Abdulghafur, une poète et militante vivant en Australie, a déclaré avoir entendu son père pour la dernière fois en avril 2016, quand il lui a laissé un message vocal sur WeChat disant: «J'ai quelque chose d'urgent à vous dire s'il vous plaît appelez-moi», mais quand j'ai appelé lui de retour, il n'était pas là.
Abdulghafur pense que son père a été envoyé dans les camps en mars 2017 et avait plaidé pour sa libération, ou du moins des informations sur son sort depuis.
«Je cherchais frénétiquement mon père, alors qu'il était déjà parti. C’est aussi très triste parce que je ne pouvais pas lui parler avant sa mort », a-t-elle déclaré. Les autorités n'ont donné aucune information sur son enterrement, ni sur l'emplacement de son corps.
Elle a déclaré que la reconnaissance formelle de sa mort était importante pour la communauté ouïghoure non seulement parce qu'il s'agissait d'une réponse extraordinairement rare – autre que les reportages des médias d'État ciblant leurs revendications – mais parce qu'elle apporte de l'espoir et potentiellement des recours juridiques. Aucun avocat des droits humains du continent ne s'approche des cas sensibles ouïghours, a-t-elle déclaré.
«C'est une lettre officielle du gouvernement remise à l'ONU, donc je peux porter cette lettre à peut-être un tribunal international pour dire que c'est ma preuve, et laisser le gouvernement chinois montrer ses preuves.

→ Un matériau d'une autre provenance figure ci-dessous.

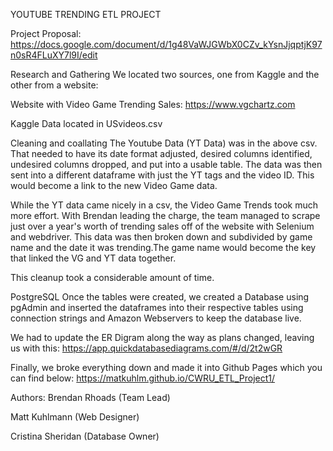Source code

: YOUTUBE TRENDING ETL PROJECT 


Project Proposal:
https://docs.google.com/document/d/1g48VaWJGWbX0CZv_kYsnJjqptjK97n0sR4FLuXY7l9I/edit

Research and Gathering
We located two sources, one from Kaggle and the other from a website:

Website with Video Game Trending Sales: https://www.vgchartz.com

Kaggle Data located in USvideos.csv

Cleaning and coallating
The Youtube Data (YT Data) was in the above csv. That needed to have its date format adjusted, desired columns identified, undesired columns dropped, and put into a usable table. The data was then sent into a different dataframe with just the YT tags and the video ID. This would become a link to the new Video Game data.

While the YT data came nicely in a csv, the Video Game Trends took much more effort. With Brendan leading the charge, the team managed to scrape just over a year's worth of trending sales off of the website with Selenium and webdriver. This data was then broken down and subdivided by game name and the date it was trending.The game name would become the key that linked the VG and YT data together. 

This cleanup took a considerable amount of time. 

PostgreSQL
Once the tables were created, we created a Database using pgAdmin and inserted the dataframes into their respective tables using connection strings and Amazon Webservers to keep the database live.

We had to update the ER Digram along the way as plans changed, leaving us with this:
https://app.quickdatabasediagrams.com/#/d/2t2wGR

Finally, we broke everything down and made it into Github Pages which you can find below:
https://matkuhlm.github.io/CWRU_ETL_Project1/

Authors:
Brendan Rhoads (Team Lead)

Matt Kuhlmann (Web Designer)

Cristina Sheridan (Database Owner)
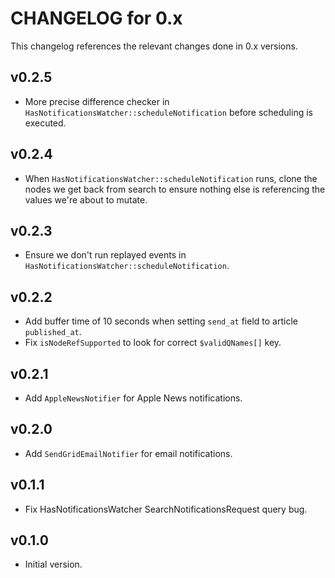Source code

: # CHANGELOG for 0.x
This changelog references the relevant changes done in 0.x versions.


## v0.2.5
* More precise difference checker in `HasNotificationsWatcher::scheduleNotification` before scheduling is executed.


## v0.2.4
* When `HasNotificationsWatcher::scheduleNotification` runs, clone the nodes we get back from search to ensure nothing else is referencing the values we're about to mutate. 


## v0.2.3
* Ensure we don't run replayed events in `HasNotificationsWatcher::scheduleNotification`.


## v0.2.2
* Add buffer time of 10 seconds when setting `send_at` field to article `published_at`.
* Fix `isNodeRefSupported` to look for correct `$validQNames[]` key.


## v0.2.1
* Add `AppleNewsNotifier` for Apple News notifications.


## v0.2.0
* Add `SendGridEmailNotifier` for email notifications.


## v0.1.1
* Fix HasNotificationsWatcher SearchNotificationsRequest query bug.


## v0.1.0
* Initial version.

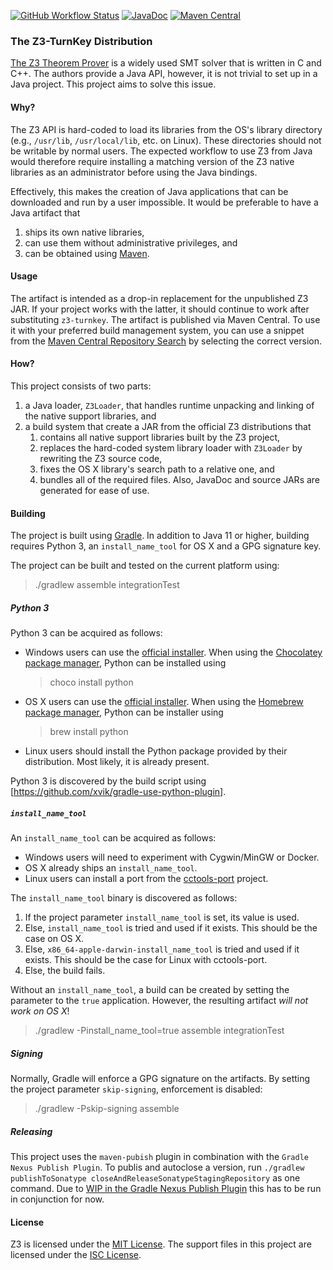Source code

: [![GitHub Workflow Status](https://img.shields.io/github/workflow/status/tudo-aqua/z3-turnkey/License%20Check%20and%20Multi-Platform%20Test)](https://github.com/tudo-aqua/z3-turnkey/actions)
[![JavaDoc](https://javadoc.io/badge2/tools.aqua/z3-turnkey/javadoc.svg)](https://javadoc.io/doc/tools.aqua/z3-turnkey)
[![Maven Central](https://img.shields.io/maven-central/v/tools.aqua/z3-turnkey?logo=apache-maven)](https://search.maven.org/artifact/tools.aqua/z3-turnkey)
### The Z3-TurnKey Distribution

[The Z3 Theorem Prover](https://github.com/Z3Prover/z3/) is a widely used SMT solver that is written in C and C++. The
authors provide a Java API, however, it is not trivial to set up in a Java project. This project aims to solve this
issue.

#### Why?

The Z3 API is hard-coded to load its libraries from the OS's library directory (e.g., `/usr/lib`, `/usr/local/lib`,
etc. on Linux). These directories should not be writable by normal users. The expected workflow to use Z3 from Java
would therefore require installing a matching version of the Z3 native libraries as an administrator before using the
Java bindings.

Effectively, this makes the creation of Java applications that can be downloaded and run by a user impossible. It would
be preferable to have a Java artifact that
1. ships its own native libraries,
2. can use them without administrative privileges, and
3. can be obtained using [Maven](https://maven.apache.org/).

#### Usage

The artifact is intended as a drop-in replacement for the unpublished Z3 JAR. If your project works with the latter, it
should continue to work after substituting `z3-turnkey`. The artifact is published via Maven Central. To use it with
your preferred build management system, you can use a snippet from the
[Maven Central Repository Search](https://search.maven.org/artifact/tools.aqua/z3-turnkey) by selecting the correct
version.

#### How?

This project consists of two parts:
1. a Java loader, `Z3Loader`, that handles runtime unpacking and linking of the native support libraries, and
2. a build system that create a JAR from the official Z3 distributions that
    1. contains all native support libraries built by the Z3 project,
    2. replaces the hard-coded system library loader with `Z3Loader` by rewriting the Z3 source code,
    3. fixes the OS X library's search path to a relative one, and
    3. bundles all of the required files.
Also, JavaDoc and source JARs are generated for ease of use.

#### Building

The project is built using [Gradle](https://gradle.org/). In addition to Java 11 or higher, building requires Python 3,
an `install_name_tool` for OS X and a GPG signature key.

The project can be built and tested on the current platform using:
> ./gradlew assemble integrationTest

##### Python 3

Python 3 can be acquired as follows:
- Windows users can use the [official installer](https://www.python.org/downloads/windows/). When using the
  [Chocolatey package manager](https://chocolatey.org/), Python can be installed using
  > choco install python
- OS X users can use the [official installer](https://www.python.org/downloads/mac-osx/). When using the
  [Homebrew package manager](https://brew.sh/), Python can be installer using
  > brew install python
- Linux users should install the Python package provided by their distribution. Most likely, it is already present.

Python 3 is discovered by the build script using [https://github.com/xvik/gradle-use-python-plugin].

##### `install_name_tool`

An `install_name_tool` can be acquired as follows:
- Windows users will need to experiment with Cygwin/MinGW or Docker.
- OS X already ships an `install_name_tool`.
- Linux users can install a port from the [cctools-port](https://github.com/tpoechtrager/cctools-port/) project. 

The `install_name_tool` binary is discovered as follows:
1. If the project parameter `install_name_tool` is set, its value is used.
2. Else, `install_name_tool` is tried and used if it exists. This should be the case on OS X.
3. Else, `x86_64-apple-darwin-install_name_tool` is tried and used if it exists. This should be the case for Linux with
   cctools-port.
4. Else, the build fails.

Without an `install_name_tool`, a build can be created by setting the parameter to the `true` application. However, the
resulting artifact *will not work on OS X*!
> ./gradlew -Pinstall_name_tool=true assemble integrationTest

##### Signing

Normally, Gradle will enforce a GPG signature on the artifacts. By setting the project parameter `skip-signing`,
enforcement is disabled:
> ./gradlew -Pskip-signing assemble

##### Releasing

This project uses the `maven-pubish` plugin in combination with the `Gradle Nexus Publish Plugin`.
To publis and autoclose a version, run `./gradlew publishToSonatype closeAndReleaseSonatypeStagingRepository`
as one command. Due to [WIP in the Gradle Nexus Publish Plugin](https://github.com/gradle-nexus/publish-plugin/issues/19) this has to be run in conjunction for now.

#### License

Z3 is licensed under the [MIT License](https://github.com/Z3Prover/z3/blob/master/LICENSE.txt). The support files in
this project are licensed under the [ISC License](https://opensource.org/licenses/ISC).
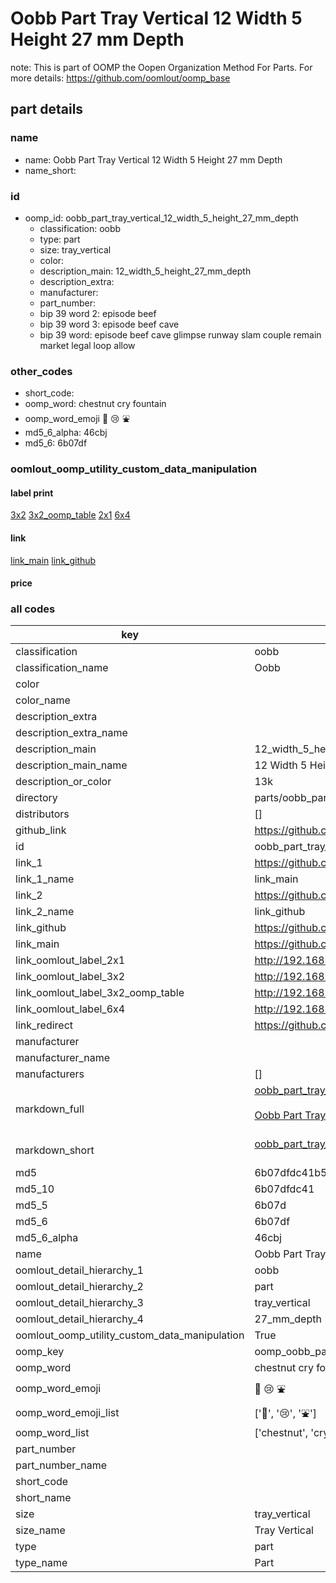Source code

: # Oobb Part Tray Vertical 12 Width 5 Height 27 mm Depth  

note: This is part of OOMP the Oopen Organization Method For Parts. For more details: https://github.com/oomlout/oomp_base

##  part details
  







### name
* name: Oobb Part Tray Vertical 12 Width 5 Height 27 mm Depth
* name_short: 
### id
* oomp_id: oobb_part_tray_vertical_12_width_5_height_27_mm_depth
  * classification: oobb
  * type: part
  * size: tray_vertical
  * color: 
  * description_main: 12_width_5_height_27_mm_depth
  * description_extra: 
  * manufacturer: 
  * part_number: 
  * bip 39 word 2: episode beef
  * bip 39 word 3: episode beef cave
  * bip 39 word: episode beef cave glimpse runway slam couple remain market legal loop allow

### other_codes
* short_code: 
* oomp_word: chestnut cry fountain
* oomp_word_emoji :chestnut: :cry: :fountain:
* md5_6_alpha: 46cbj
* md5_6: 6b07df






### oomlout_oomp_utility_custom_data_manipulation
#### label print
[3x2](http://192.168.1.245:1112/?label=oomp%2046cbj)
[3x2_oomp_table](http://192.168.1.108:1112/?label=oomp%2046cbj)
[2x1](http://192.168.1.242:1112/?label=oomp%2046cbj)
[6x4](http://192.168.1.55:1112/?label=oomp%2046cbj)    

#### link

[link_main](https://github.com/oomlout/oomlout_oomp_version_1_messy/tree/main/parts/oobb_part_tray_vertical_12_width_5_height_27_mm_depth) [link_github](https://github.com/oomlout/oomlout_oomp_version_1_messy/tree/main/parts/oobb_part_tray_vertical_12_width_5_height_27_mm_depth)                             

#### price







### all codes 
| key | value |  
| --- | --- |  
| classification | oobb |  
| classification_name | Oobb |  
| color |  |  
| color_name |  |  
| description_extra |  |  
| description_extra_name |  |  
| description_main | 12_width_5_height_27_mm_depth |  
| description_main_name | 12 Width 5 Height 27 mm Depth |  
| description_or_color | 13k |  
| directory | parts/oobb_part_tray_vertical_12_width_5_height_27_mm_depth |  
| distributors | [] |  
| github_link | https://github.com/oomlout/oomlout_oomp_part_src/tree/main/parts/oobb_part_tray_vertical_12_width_5_height_27_mm_depth |  
| id | oobb_part_tray_vertical_12_width_5_height_27_mm_depth |  
| link_1 | https://github.com/oomlout/oomlout_oomp_version_1_messy/tree/main/parts/oobb_part_tray_vertical_12_width_5_height_27_mm_depth |  
| link_1_name | link_main |  
| link_2 | https://github.com/oomlout/oomlout_oomp_version_1_messy/tree/main/parts/oobb_part_tray_vertical_12_width_5_height_27_mm_depth |  
| link_2_name | link_github |  
| link_github | https://github.com/oomlout/oomlout_oomp_version_1_messy/tree/main/parts/oobb_part_tray_vertical_12_width_5_height_27_mm_depth |  
| link_main | https://github.com/oomlout/oomlout_oomp_version_1_messy/tree/main/parts/oobb_part_tray_vertical_12_width_5_height_27_mm_depth |  
| link_oomlout_label_2x1 | http://192.168.1.242:1112/?label=oomp%2046cbj |  
| link_oomlout_label_3x2 | http://192.168.1.245:1112/?label=oomp%2046cbj |  
| link_oomlout_label_3x2_oomp_table | http://192.168.1.108:1112/?label=oomp%2046cbj |  
| link_oomlout_label_6x4 | http://192.168.1.55:1112/?label=oomp%2046cbj |  
| link_redirect | https://github.com/oomlout/oomlout_oomp_version_1_messy/tree/main/parts/oobb_part_tray_vertical_12_width_5_height_27_mm_depth |  
| manufacturer |  |  
| manufacturer_name |  |  
| manufacturers | [] |  
| markdown_full | [oobb_part_tray_vertical_12_width_5_height_27_mm_depth](none)<br>[](none)<br>[Oobb Part Tray Vertical 12 Width 5 Height 27 Mm Depth](none)<br><br> |  
| markdown_short | [oobb_part_tray_vertical_12_width_5_height_27_mm_depth](none)<br><br> |  
| md5 | 6b07dfdc41b586272c5eb6324985025f |  
| md5_10 | 6b07dfdc41 |  
| md5_5 | 6b07d |  
| md5_6 | 6b07df |  
| md5_6_alpha | 46cbj |  
| name | Oobb Part Tray Vertical 12 Width 5 Height 27 mm Depth |  
| oomlout_detail_hierarchy_1 | oobb |  
| oomlout_detail_hierarchy_2 | part |  
| oomlout_detail_hierarchy_3 | tray_vertical |  
| oomlout_detail_hierarchy_4 | 27_mm_depth |  
| oomlout_oomp_utility_custom_data_manipulation | True |  
| oomp_key | oomp_oobb_part_tray_vertical_12_width_5_height_27_mm_depth |  
| oomp_word | chestnut cry fountain |  
| oomp_word_emoji | :chestnut: :cry: :fountain: |  
| oomp_word_emoji_list | [':chestnut:', ':cry:', ':fountain:'] |  
| oomp_word_list | ['chestnut', 'cry', 'fountain'] |  
| part_number |  |  
| part_number_name |  |  
| short_code |  |  
| short_name |  |  
| size | tray_vertical |  
| size_name | Tray Vertical |  
| type | part |  
| type_name | Part |  
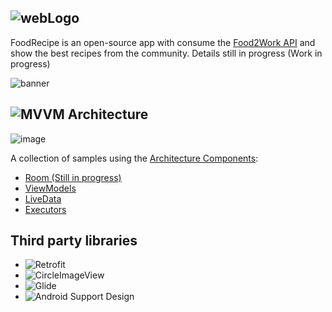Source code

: 
## ![webLogo](https://user-images.githubusercontent.com/4821464/54500882-d2aa2a00-48f7-11e9-9267-85463d700395.png)<br/>
FoodRecipe is an open-source app with consume the [Food2Work API](https://www.food2fork.com/about/api) and show the best recipes from the community. Details still in progress (Work in progress)

![banner](https://user-images.githubusercontent.com/4821464/54738688-a1e22300-4b8b-11e9-80e6-cbadd5b9c08d.png)

## ![MVVM Architecture](https://developer.android.com/topic/libraries/architecture/workmanager/)

![image](https://user-images.githubusercontent.com/4821464/54502305-52d48d80-4900-11e9-9b67-a87c78bbb0ff.png)

A collection of samples using the [Architecture Components](https://developer.android.com/arch):

- [Room (Still in progress)](https://developer.android.com/topic/libraries/architecture/room) 
- [ViewModels](https://developer.android.com/topic/libraries/architecture/viewmodel)
- [LiveData](https://developer.android.com/topic/libraries/architecture/livedata)
- [Executors](https://developer.android.com/reference/java/util/concurrent/Executors)

## Third party libraries
- ![Retrofit](https://square.github.io/retrofit/)
- ![CircleImageView](https://github.com/hdodenhof/CircleImageView)
- ![Glide](https://github.com/bumptech/glide)
- ![Android Support Design](https://developer.android.com/topic/libraries/support-library/packages)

«Pour moi, c’est un succès personnel majeur. Je ne sais pas qui peut m'aider, mais je cherche. "
L'une des milliers d'Ouïghours vivant actuellement en Australie, Abdulghafur a déclaré qu'il n'était pas sûr pour elle de contacter directement sa famille au Xinjiang, mais qu'elle avait reçu des messages via des tiers au fil des ans.
Le WGEID s’est également renseigné sur la mère d’Abdulghafur et ses deux frères et sœurs plus jeunes, qui ont également disparu, et Abdulghafur a déclaré que les autorités avaient rapporté que sa mère de 63 ans «menait une vie sociale normale».
«Je n’ai pas pu lui parler du tout. C’est un autre mensonge », a-t-elle déclaré. «Elle est à la maison, j'en suis sûr. Mais elle ne mène pas une vie normale. Je pense qu'elle est assignée à résidence.
Abdulghafur a déclaré que, alors qu'elle postulait anonymement auprès du WGEID pour enquêter sur les disparitions de sa famille, sa sœur en Turquie avait demandé des informations à l'ambassade de Chine à Istanbul, mais avait été harcelée et intimidée après avoir été informée de lui transmettre ses informations personnelles.
Dans son rapport 2020, le WGEID a exhorté la Chine à fournir des informations aux familles et aux groupes juridiques sur les Ouïghours portés disparus et a déclaré que «ne pas le faire équivaut à une disparition forcée».
La répression chinoise contre le Xinjiang s’étend, selon de nouvelles recherches qui ont révélé des centaines de nouveaux camps de détention et la destruction de milliers de mosquées et d’autres sites culturels et religieux. Il fait suite aux révélations de ces derniers mois de stérilisation forcée des femmes et de l'expansion des programmes de travail forcé.
Le PCC a toujours nié les accusations portées contre lui et dit que les camps sont des centres de formation professionnelle construits en réponse à l'extrémisme religieux.
Le week-end dernier, le président du PCC, Xi Jinping, a déclaré que sa politique au Xinjiang était «totalement correcte» et que l'éducation de la population «établissait une perspective correcte sur le pays, l'histoire et la nationalité».
«Le sentiment de gain, de bonheur et de sécurité parmi les gens de tous les groupes ethniques a continué d'augmenter», a déclaré Xi lors d'une réunion du PCC.
«Tant qu'il restera au pouvoir, cela continuera et le monde verra tous les Ouïghours disparaître un par un», a déclaré Abdulghafur.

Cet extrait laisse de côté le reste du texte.